When we talk about fresh, we talk about apples

When we talk about fresh, we talk about apples

Posted by Mike from Uiltje on 27th Jun 2022

Hi, my name is Mike and I've been working for two years with a lot of fun and pleasure at Uiltje Brewing Company. I am responsible for customer service and the logistical part of the webshop, I also write content about our brewery and think about how we present Uiltje to the outside world.

I want to talk to you about something we at Uiltje value highly: FRESH.

What is fresh and how far is fresh? A question we at Uiltje Brewing Company often ponder. Word clouds, models and mood boards of trees, cans and picnic tables have passed the revue several times to continually to grasp the comprehensiveness of fresh . It sometimes evokes confusion. Is it about the ingredients, the brewing process, the marketing, a way of thinking, a way of dressing? As I said, all-encompassing. And yes, it has to do with all of the above, but where is the core? I read now that I have haven't used the word "fresh" for three sentences. Herewith.

In my quest for the importance of fresh and what that means for beer, my default stop is with Mattia. Mattia is our head of the lab and head of the brewhouse. As a young Italian brewer he always knows how to bridge the gap between the technical world of the brewery and the world of laymen to which I belong. Between brews I was able to tackle him in the taproom. Mattia recognized my questioning eyes and looked up from his phone in anticipation. "Mattia, what does fresh mean?" asked me. He put his phone away and you could hear the bridge in his head being built from his world to my world. 'Think about an apple,' said he. Genius, and I'm going to explain to you why.

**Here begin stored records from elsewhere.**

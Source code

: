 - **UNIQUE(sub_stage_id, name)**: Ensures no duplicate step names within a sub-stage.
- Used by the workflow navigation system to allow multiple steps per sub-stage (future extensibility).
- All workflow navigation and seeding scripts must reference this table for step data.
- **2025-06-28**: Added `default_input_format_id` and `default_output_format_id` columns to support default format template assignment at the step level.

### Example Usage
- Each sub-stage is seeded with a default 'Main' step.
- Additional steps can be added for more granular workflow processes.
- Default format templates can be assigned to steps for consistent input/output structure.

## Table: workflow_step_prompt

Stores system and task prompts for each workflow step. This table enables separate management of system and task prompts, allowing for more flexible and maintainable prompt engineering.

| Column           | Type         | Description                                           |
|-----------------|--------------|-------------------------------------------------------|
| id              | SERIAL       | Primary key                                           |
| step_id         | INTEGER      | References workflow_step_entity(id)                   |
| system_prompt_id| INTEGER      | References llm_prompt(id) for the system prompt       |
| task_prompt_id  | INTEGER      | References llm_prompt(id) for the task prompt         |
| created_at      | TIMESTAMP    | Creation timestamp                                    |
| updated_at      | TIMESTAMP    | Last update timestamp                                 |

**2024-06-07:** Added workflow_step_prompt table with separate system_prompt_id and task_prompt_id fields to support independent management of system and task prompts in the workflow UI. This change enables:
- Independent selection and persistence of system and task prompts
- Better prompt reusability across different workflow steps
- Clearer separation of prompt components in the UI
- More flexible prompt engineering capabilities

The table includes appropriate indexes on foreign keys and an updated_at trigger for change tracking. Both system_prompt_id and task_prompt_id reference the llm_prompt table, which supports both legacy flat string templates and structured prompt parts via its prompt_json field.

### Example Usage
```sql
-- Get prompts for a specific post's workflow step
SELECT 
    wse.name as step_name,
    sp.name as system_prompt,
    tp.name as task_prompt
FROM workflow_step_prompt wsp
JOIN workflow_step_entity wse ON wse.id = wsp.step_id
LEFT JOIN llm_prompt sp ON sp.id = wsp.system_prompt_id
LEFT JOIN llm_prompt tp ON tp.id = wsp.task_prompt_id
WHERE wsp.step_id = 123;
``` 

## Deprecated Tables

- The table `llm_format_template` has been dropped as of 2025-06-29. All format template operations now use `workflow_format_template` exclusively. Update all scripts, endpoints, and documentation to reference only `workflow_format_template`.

When we talk about the symbolic meaning of the apple, one initially thinks of Eve and Fall, Newton and gravity and the proverbial apple that doesn't fall far from the tree. Mattia explained to me that the beer we want to convince you of is the same is like preserving an apple. I paraphrase and translate:

Just cut an apple in half. One half You leave in the kitchen. Open and exposed in the heat and light. The other half you put in the refrigerator and wrap in aluminum foil. The next day you will see the impact of cool, dark and dry storage.

No sooner said than done. I scored an apple and cut the fruit in half and I followed the instructions of Mattia carefully (however simple they were). 24 hours later, the results in. The warm desolate apple on my desk was brown, dried out, the skin curled inward, and the taste mealy. The chilled half was fresh, almost unchanged and the moisture was still on the flesh from the day before.

'This is what happens in beer too,' concludes Mattia. The chemical processes of aging that make an apple brown and dry can be compared to the flavor degradation of beer. By keeping a beer cool you slow down these processes and can enjoy the apple the way the brewer intended. Beer I mean.

Our brewery is passionate (or obsessed) when it comes to hop-forward beers. These are beers with a strong fruity hop profile that should pop out of the can. To make sure you drink the beer as we intended, it is critical that the beer, as with the apple, is kept cold.

That's why we say at Uiltje: store cold, drink fresh.